Collected data.
——————————
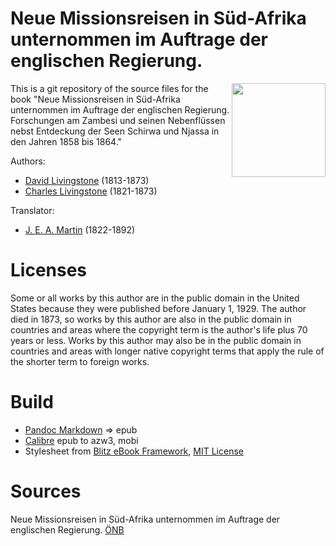 # Neue Missionsreisen in Süd-Afrika unternommen im Auftrage der englischen Regierung.

<img align="right" height="150" src="hhttps://github.com/kogo59/Neue_Missionsreisen_in_Suedafrika/blob/main/images/cover.jpg">

This is a git repository of the source files for the book "Neue Missionsreisen in Süd-Afrika unternommen im Auftrage der englischen Regierung. Forschungen am Zambesi und seinen Nebenflüssen
nebst Entdeckung der Seen Schirwa und Njassa in den Jahren 1858 bis 1864." 

Authors:

* [David Livingstone](https://en.wikipedia.org/wiki/David_Livingstone) (1813-1873)
* [Charles Livingstone](https://fr.wikisource.org/wiki/Auteur:Charles_Livingstone) (1821-1873)

Translator:

* [J. E. A. Martin](https://d-nb.info/gnd/120641747) (1822-1892)

# Licenses
Some or all works by this author are in the public domain in the United States
because they were published before January 1, 1929. The author died in 1873, so
works by this author are also in the public domain in countries and areas where
the copyright term is the author's life plus 70 years or less. Works by this
author may also be in the public domain in countries and areas with longer
native copyright terms that apply the rule of the shorter term to foreign works.

# Build
* [Pandoc Markdown](https://pandoc.org/MANUAL.html#pandocs-markdown) => epub
* [Calibre](https://calibre-ebook.com/) epub to azw3, mobi
* Stylesheet from [Blitz eBook Framework](https://friendsofepub.github.io/Blitz/), [MIT License](https://github.com/FriendsOfEpub/Blitz/blob/master/LICENSE)

# Sources
Neue Missionsreisen in Süd-Afrika unternommen im Auftrage der englischen Regierung. [ÖNB](http://digital.onb.ac.at/OnbViewer/viewer.faces?doc=ABO_%2BZ173439407#)


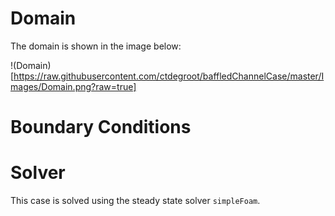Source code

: # Domain

The domain is shown in the image below:

!(Domain)[https://raw.githubusercontent.com/ctdegroot/baffledChannelCase/master/Images/Domain.png?raw=true]

# Boundary Conditions



# Solver

This case is solved using the steady state solver `simpleFoam`.
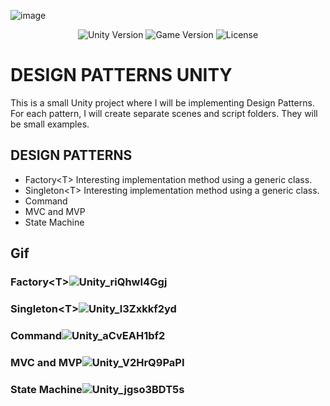 ![image](https://user-images.githubusercontent.com/76531899/235896540-662e8d38-2356-4c81-9fdf-2f7f6eac7e3b.png)
<p align="center">
    <img src="https://img.shields.io/badge/Engine-2021.3.1f1-blueviolet" alt="Unity Version">
    <img src="https://img.shields.io/badge/Version-0.1-blue" alt="Game Version">
    <img src="https://img.shields.io/badge/License-None-success" alt="License">
</p>

# DESIGN PATTERNS UNITY
This is a small Unity project where I will be implementing Design Patterns. For each pattern, I will create separate scenes and script folders. They will be small examples.

## DESIGN PATTERNS
* Factory\<T\> Interesting implementation method using a generic class.
* Singleton\<T\> Interesting implementation method using a generic class.
* Command
* MVC and MVP
* State Machine

## Gif  
### Factory\<T\>![Unity_riQhwI4Ggj](https://user-images.githubusercontent.com/76531899/236618000-c80a1ac3-efa4-42e3-b023-75928e81d99c.gif)
### Singleton\<T\>![Unity_l3Zxkkf2yd](https://user-images.githubusercontent.com/76531899/236613451-67b43085-e9b6-444f-984c-f179bc3871bf.gif)
### Command![Unity_aCvEAH1bf2](https://user-images.githubusercontent.com/76531899/235894069-391b0f31-4531-4247-b6a4-fb995935afef.gif)
### MVC and MVP![Unity_V2HrQ9PaPI](https://github.com/CreatNatoy/DesignPatternsUnity/assets/76531899/7ba023f2-51e5-4f5c-87ce-795d9406bb5b)
### State Machine![Unity_jgso3BDT5s](https://github.com/CreatNatoy/DesignPatternsUnity/assets/76531899/9f41e8bc-64bc-4d00-a095-6b4f7f7d82d2)
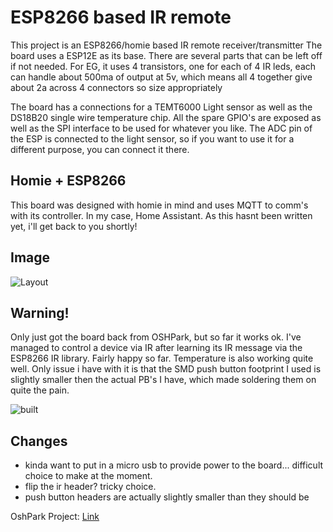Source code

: # ESP8266 based IR remote

This project is an ESP8266/homie based IR remote receiver/transmitter
The board uses a ESP12E as its base. There are several parts that can
be left off if not needed. For EG, it uses 4 transistors, one for each
of 4 IR leds, each can handle about 500ma of output at 5v, which means
all 4 together give about 2a across 4 connectors so size appropriately

The board has a connections for a TEMT6000 Light sensor as well as the
DS18B20 single wire temperature chip. All the spare GPIO's are exposed
as well as the SPI interface to be used for whatever you like. The ADC
pin of the ESP is connected to the light sensor, so if you want to use
it for a different purpose, you can connect it there.

## Homie + ESP8266

This board was designed with homie in mind and uses MQTT to comm's
with its controller. In my case, Home Assistant. As this hasnt been
written yet, i'll get back to you shortly!

## Image

![Layout](https://raw.githubusercontent.com/takigama/HomeAutomationExperiments/master/IRRemote/images/3dView.png)

## Warning!

Only just got the board back from OSHPark, but so far it works ok. I've
managed to control a device via IR after learning its IR message via
the ESP8266 IR library. Fairly happy so far. Temperature is also working
quite well. Only issue i have with it is that the SMD push button 
footprint I used is slightly smaller then the actual PB's I have, which
made soldering them on quite the pain.

![built](https://raw.githubusercontent.com/takigama/HomeAutomationExperiments/master/IRRemote/images/build1.jpg)

## Changes

* kinda want to put in a micro usb to provide power to the board... 
difficult choice to make at the moment.
* flip the ir header? tricky choice.
* push button headers are actually slightly smaller than they should be

OshPark Project: [Link](https://oshpark.com/shared_projects/sel44Ce7)
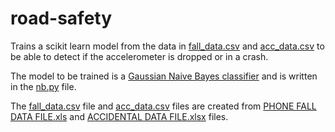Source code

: # road-safety
Trains a scikit learn model from the data in [fall_data.csv](fall_data.csv) and [acc_data.csv](acc_data.csv) to be able to detect if the accelerometer is dropped or in a crash.

The model to be trained is a [Gaussian Naive Bayes classifier](https://en.wikipedia.org/wiki/Naive_Bayes_classifier#Relation_to_logistic_regression) and is written in the [nb.py](nb.py) file.

The [fall_data.csv](fall_data.csv) file and [acc_data.csv](acc_data.csv) files are created from [PHONE FALL DATA FILE.xls](PHONE%20FALL%20DATA%20FILE.xls) and [ACCIDENTAL DATA FILE.xlsx](ACCIDENTAL%20DATA%20FILE.xlsx) files.
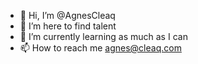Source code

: - 👋 Hi, I’m @AgnesCleaq
- 👀 I’m here to find talent
- 🌱 I’m currently learning as much as I can
- 📫 How to reach me agnes@cleaq.com

<!---
AgnesCleaq/AgnesCleaq is a ✨ special ✨ repository because its `README.md` (this file) appears on your GitHub profile.
You can click the Preview link to take a look at your changes.
--->
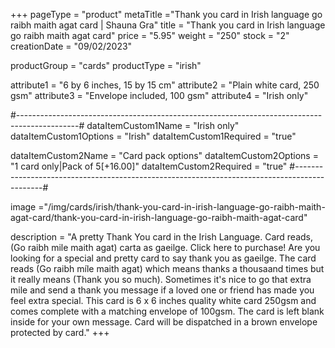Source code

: +++
pageType = "product"
metaTitle ="Thank you card in Irish language go raibh maith agat card | Shauna Gra"
title = "Thank you card in Irish language go raibh maith agat card"
price = "5.95"
weight = "250"
stock = "2"
creationDate = "09/02/2023"

productGroup = "cards"
productType = "irish"
 
attribute1 = "6 by 6 inches, 15 by 15 cm" 
attribute2 = "Plain white card, 250 gsm"
attribute3 = "Envelope included, 100 gsm"
attribute4 = "Irish only"

#---------------------------------------------------------------------------------------------#
dataItemCustom1Name = "Irish only"
dataItemCustom1Options = "Irish"
dataItemCustom1Required = "true"

dataItemCustom2Name = "Card pack options"
dataItemCustom2Options = "1 card only|Pack of 5[+16.00]"
dataItemCustom2Required = "true"
#---------------------------------------------------------------------------------------------#
 
image ="/img/cards/irish/thank-you-card-in-irish-language-go-raibh-maith-agat-card/thank-you-card-in-irish-language-go-raibh-maith-agat-card"
 
description = "A pretty Thank You card in the Irish Language. Card reads, (Go raibh mile maith agat) carta as gaeilge. Click here to purchase! Are you looking for a special and pretty card to say thank you as gaeilge. The card reads (Go raibh míle maith agat) which means thanks a thousaand times but it really means (Thank you so much). Sometimes it's nice to go that extra mile and send a thank you message if a loved one or friend has made you feel extra special. This card is 6 x 6 inches quality white card 250gsm and comes complete with a matching envelope of 100gsm. The card is left blank inside for your own message. Card will be dispatched in a brown envelope protected by card."
+++
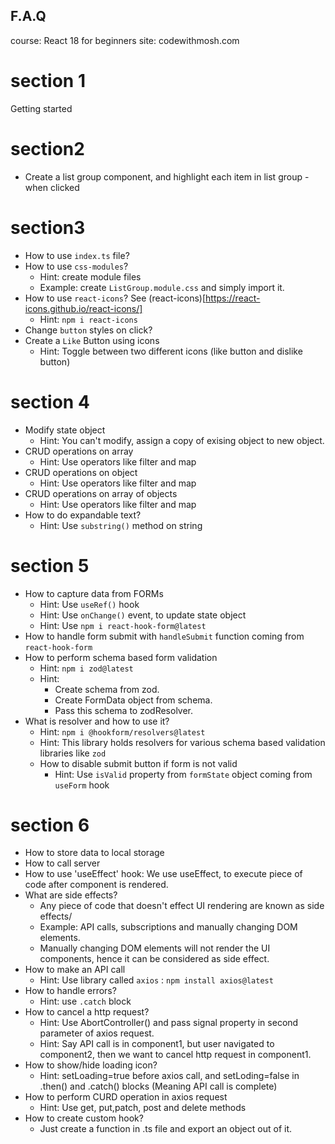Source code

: ## F.A.Q
course: React 18 for beginners
site: codewithmosh.com

# section 1
Getting started

# section2
- Create a list group component, and highlight each item in list group - when clicked

# section3
- How to use `index.ts` file?
- How to use `css-modules`?
  - Hint: create module files 
  - Example:  create `ListGroup.module.css` and simply import it.
- How to use `react-icons`? See (react-icons)[https://react-icons.github.io/react-icons/]
  - Hint: `npm i react-icons`
- Change `button` styles on click?
- Create a `Like` Button using icons
  - Hint: Toggle between two different icons (like button and dislike button)

# section 4
- Modify state object
  - Hint: You can't modify, assign a copy of exising object to new object.
- CRUD operations on array
  - Hint: Use operators like filter and map
- CRUD operations on object
  - Hint: Use operators like filter and map
- CRUD operations on array of objects
  - Hint: Use operators like filter and map
- How to do expandable text?
  - Hint: Use `substring()` method on string

# section 5
- How to capture data from FORMs
  - Hint: Use `useRef()` hook
  - Hint: Use `onChange()` event, to update state object
  - Hint: Use `npm i react-hook-form@latest`
- How to handle form submit with `handleSubmit` function coming from `react-hook-form`
- How to perform schema based form validation
  - Hint: `npm i zod@latest`
  - Hint: 
    -   Create schema from zod.
    -   Create FormData object from schema.
    -   Pass this schema to zodResolver.
- What is resolver and how to use it?
  - Hint: `npm i @hookform/resolvers@latest`
  - Hint: This library holds resolvers for various schema based validation libraries like `zod`
  - How to disable submit button if form is not valid
    - Hint: Use `isValid` property from `formState` object coming from `useForm` hook
  
# section 6
 - How to store data to local storage
 - How to call server
 - How to use 'useEffect' hook: We use useEffect, to execute piece of code after component is rendered.
 - What are side effects?
   - Any piece of code that doesn't effect UI rendering are known as side effects/
   - Example: API calls, subscriptions and manually changing DOM elements.
   - Manually changing DOM elements will not render the UI components, hence it can be considered as side effect.
 - How to make an API call
   - Hint: Use library called `axios` : `npm install axios@latest`
 - How to handle errors?
   - Hint: use `.catch` block
 - How to cancel a http request?
   - Hint: Use AbortController() and pass signal property in second parameter of axios request.
   - Hint: Say API call is in component1, but user navigated to component2, then we want to cancel http request in component1. 
 - How to show/hide loading icon?
   - Hint: setLoading=true before axios call, and setLoding=false in .then() and .catch() blocks (Meaning API call is complete)
 - How to perform CURD operation in axios request
   - Hint: Use get, put,patch, post and delete methods
 - How to create custom hook?
   - Just create a function in .ts file and export an object out of it.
——————————
Among the records above, a stretch begins at the line containing "DS18B20 single wire" and ends at the line containing "This board was". Restate that stretch word for word, and nothing else.

DS18B20 single wire temperature chip. All the spare GPIO's are exposed
as well as the SPI interface to be used for whatever you like. The ADC
pin of the ESP is connected to the light sensor, so if you want to use
it for a different purpose, you can connect it there.

## Homie + ESP8266

This board was designed with homie in mind and uses MQTT to comm's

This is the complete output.